Trying to make sense out of all we’ve been through for well over a year now is like wanting an answer to a very human question: “Why, God?” I’ve believed for many of my adult years that if God is synonymous with love, there is no way God would inflict us with such a deadly virus. I tell myself that God doesn’t do that: Life does – life and its fragilities, our fall into humanness, and the testings of time and our world.
I also believe there are lessons to be learned in every tragedy, not all of them positive. My naive vision of America being the land of the Three Musketeers, “All for one and one for all,” has taken a serious hit. Why so many refused to “mask up” and shelter-in-place early on and currently are shunning being vaccinated violates that vision. Freedom was never meant to be selfish. How can anyone not know that freedom is about all of us?

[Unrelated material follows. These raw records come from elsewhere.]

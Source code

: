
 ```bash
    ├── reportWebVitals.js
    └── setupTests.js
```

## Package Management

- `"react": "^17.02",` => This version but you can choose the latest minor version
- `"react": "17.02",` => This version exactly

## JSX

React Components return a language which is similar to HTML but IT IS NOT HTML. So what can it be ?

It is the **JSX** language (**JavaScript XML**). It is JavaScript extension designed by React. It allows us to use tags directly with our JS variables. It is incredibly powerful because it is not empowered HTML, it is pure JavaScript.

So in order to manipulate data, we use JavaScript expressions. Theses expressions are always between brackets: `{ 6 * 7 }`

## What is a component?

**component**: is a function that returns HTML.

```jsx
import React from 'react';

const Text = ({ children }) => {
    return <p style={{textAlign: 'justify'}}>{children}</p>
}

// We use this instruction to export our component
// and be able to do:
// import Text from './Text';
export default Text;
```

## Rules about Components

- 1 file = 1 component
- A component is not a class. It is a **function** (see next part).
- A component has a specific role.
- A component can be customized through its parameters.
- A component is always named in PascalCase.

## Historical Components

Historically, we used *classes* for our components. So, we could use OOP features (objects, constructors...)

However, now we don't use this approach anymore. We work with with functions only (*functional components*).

But back to the “Why?” Perhaps the virus is meant to teach us all about compassion, something our world needs desperately these days. Compassion is so much more than feeling sorry for; it lets one feel another’s hurting, tells them they are not alone.

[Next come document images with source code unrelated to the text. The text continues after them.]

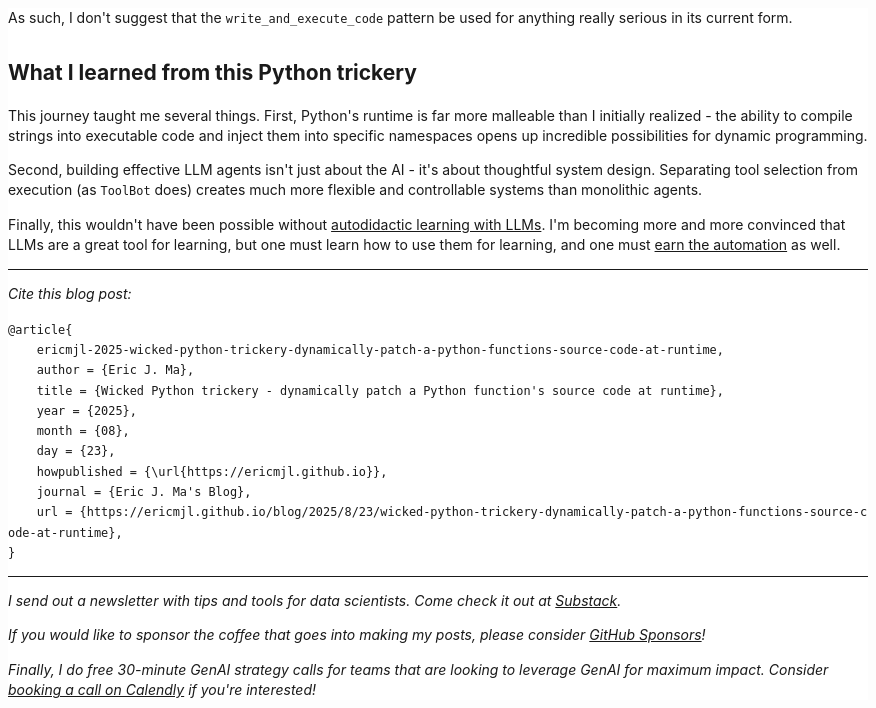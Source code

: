 As such, I don't suggest that the `write_and_execute_code` pattern be used for anything really serious in its current form.

## What I learned from this Python trickery

This journey taught me several things. First, Python's runtime is far more malleable than I initially realized - the ability to compile strings into executable code and inject them into specific namespaces opens up incredible possibilities for dynamic programming.

Second, building effective LLM agents isn't just about the AI - it's about thoughtful system design. Separating tool selection from execution (as `ToolBot` does) creates much more flexible and controllable systems than monolithic agents.

Finally, this wouldn't have been possible without [autodidactic learning with LLMs](https://ericmjl.github.io/blog/2025/6/7/principles-for-using-ai-autodidactically/). I'm becoming more and more convinced that LLMs are a great tool for learning, but one must learn how to use them for learning, and one must [earn the automation](https://ericmjl.github.io/blog/2025/7/13/earn-the-privilege-to-use-automation/) as well.

---

*Cite this blog post:*

```
@article{
    ericmjl-2025-wicked-python-trickery-dynamically-patch-a-python-functions-source-code-at-runtime,
    author = {Eric J. Ma},
    title = {Wicked Python trickery - dynamically patch a Python function's source code at runtime},
    year = {2025},
    month = {08},
    day = {23},
    howpublished = {\url{https://ericmjl.github.io}},
    journal = {Eric J. Ma's Blog},
    url = {https://ericmjl.github.io/blog/2025/8/23/wicked-python-trickery-dynamically-patch-a-python-functions-source-code-at-runtime},
}
```

---

*I send out a newsletter with tips and tools for data scientists. Come check it out at [Substack](https://dspn.substack.com/).*

*If you would like to sponsor the coffee that goes into making my posts, please consider [GitHub Sponsors](https://github.com/sponsors/ericmjl)!*

*Finally, I do free 30-minute GenAI strategy calls for teams that are looking to leverage GenAI for maximum impact. Consider [booking a call on Calendly](https://calendly.com/ericmjl/llm-chat) if you're interested!*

None have been more compassionate than all of the frontline caregivers who have dealt with the virus, literally, hands on. “Heroes” just doesn’t do it when acknowledging them. Those who, in its beginnings, made the pandemic a political playground, seemed selfishly uncaring and ignorant (no excuse for the latter), not believing in what science was demanding. Eventually, history will hold them accountable, while building monuments to those who put themselves at risk to care for others.
I doubt if the pandemic was meant to teach us about the fragility of life; we’ve always known that. Perhaps it’s been a lesson about how we are all connected. Every death in every nook and cranny of our world is still touching, and diminishing, all of us.
The pandemic’s aftermath will tell us what we have learned. While the philosophers try to make sense of the COVID-19 cruelties we will all be living into many and massive changes. The flip side of tragedy is most always new life. The shape of things to come may be elusive at the moment but, believe me, it is happening.